Menelusuri Jejak Pu Kumbhayoni
Kisah Perang Sengit Kumbhayoni vs Rakai Pikatan Berebut Tahta di Era Mataram Kuno
Syahdan pernah terjadi perang saudara sengit di masa Mataram Kuno. Rakai Pikatan yang berkuasa menghadapi pemberontakan saudara mudanya, Balaputradewa
Penulis: Setya Krisna Sumargo | Editor: Mona Kriesdinar
Lantas apa dan siapa yang dimaksud “walaputra” yang ditulis di prasasti Siwagraha? Slamet Mulyana dan Boechari menyebut istilah itu memiliki makna “putra bungsu”, yang kemudian diintrepretasikan menunjuk Dyah Lokapala (Rakai Kayuwangi).
Boechari menyatakan, jejak Balaputradewa sama sekali tidak ditemukan di deretan prasasti yang ditemukan di Ratu Boko, komplek perkubuan batu yang disebut dalam prasasti Siwagraha.
Berderet nama yang muncul justru Cri Kumbhaja, Kumbhayoni, dan Kaladsobhava. Karena itu Boechari mencurigai tokoh yang mengangkat senjata melawan Rakai Pikatan adalah Pu Kumbhayoni.
Ada sekurangnya empat prasasti batu yang ditemukan di komplek Ratu Boko yang menunjuk sosok itu. Yaitu prasasti Krtikavasalingga, Tryambakalingga, Haralingga, dan prasasti Kumbhayoni.

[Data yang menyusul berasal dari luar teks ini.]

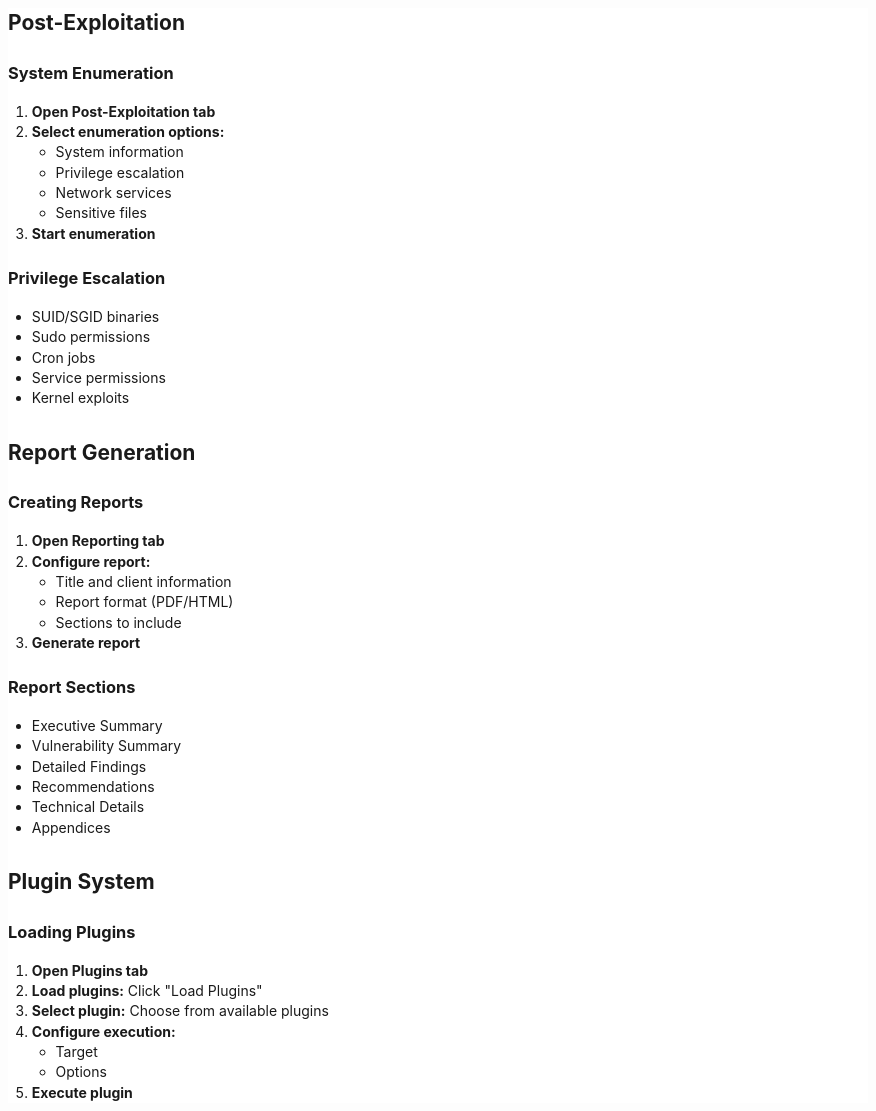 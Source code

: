 ## Post-Exploitation

### System Enumeration

1. **Open Post-Exploitation tab**
2. **Select enumeration options:**
   - System information
   - Privilege escalation
   - Network services
   - Sensitive files
3. **Start enumeration**

### Privilege Escalation

- SUID/SGID binaries
- Sudo permissions
- Cron jobs
- Service permissions
- Kernel exploits

## Report Generation

### Creating Reports

1. **Open Reporting tab**
2. **Configure report:**
   - Title and client information
   - Report format (PDF/HTML)
   - Sections to include
3. **Generate report**

### Report Sections

- Executive Summary
- Vulnerability Summary
- Detailed Findings
- Recommendations
- Technical Details
- Appendices

## Plugin System

### Loading Plugins

1. **Open Plugins tab**
2. **Load plugins:** Click "Load Plugins"
3. **Select plugin:** Choose from available plugins
4. **Configure execution:**
   - Target
   - Options
5. **Execute plugin**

Tiga prasasti pertama berangka tahun sama, 778 Caka (856 Masehi), menyebutkan pendirian tiga lingga oleh Cri Kumbhaja dan Kaladsobhawa. Sedangkan prasasti keempat tidak diketahui angka tahunnya dan tidak bisa dibaca lengkap.
Prasasti ini menyebut nama Cri Kumbhayoni dalam bahasa Sanskerta dan beraksara Jawa Kuna. Ada lagi tiga prasasti batu bernomer BG 530, BG 531, dan BG 532 yang kondisinya pecah-pecah dan tidak bisa dibaca sempurna.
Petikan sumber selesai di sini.